Popular instant messaging app Discord experienced what it classified as a “massive outage” that prevented users from logging into the service or using the app on Wednesday, according to an update on their status page.
According to multiple reports, the outage started at 2:49 PM EST on Wednesday and was first caused by an issue with the application programming interface (API) outage. As a result, this prevented various servers from communicating with each other.
After resolving this API issue, Discord found a secondary issue with a database cluster, causing even more problems.
“We have identified the underlying issue with the API outage but are dealing with a secondary issue on one of our database clusters. We have our entire on-call response team online and responding to the issue,” Discord said.
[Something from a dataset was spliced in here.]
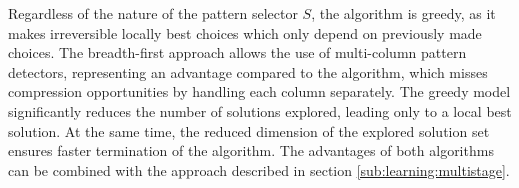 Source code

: Regardless of the nature of the pattern selector \(S\), the algorithm is greedy, as it makes irreversible locally best choices which only depend on previously made choices. The breadth-first approach allows the use of multi-column pattern detectors, representing an advantage compared to the  algorithm, which misses compression opportunities by handling each column separately. The greedy model significantly reduces the number of solutions explored, leading only to a local best solution. At the same time, the reduced dimension of the explored solution set ensures faster termination of the algorithm. The advantages of both algorithms can be combined with the  approach described in section \ref{sub:learning:multistage}.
When users attempted to log into Discord during the outage, they were shown a spinning logo, which also displayed a message about the API outage.
Discord stated that it began rate limiting logins to prevent an overload of its operational servers while their team fixed the database cluster. During this rate-limiting period, users had to wait for long periods before they were fully logged into the service.
At around 5:12 PM EST, Discord removed the rate-limiting but warned that users might continue seeing issues interacting with bots using the slash commands. These issues will be resolved over time, Discord added.
Discord’s servers are now back up and fully operational, according to the most recent update on the status page.
Discord last experienced a brief outage in November, when Google Cloud problems caused issues for the app.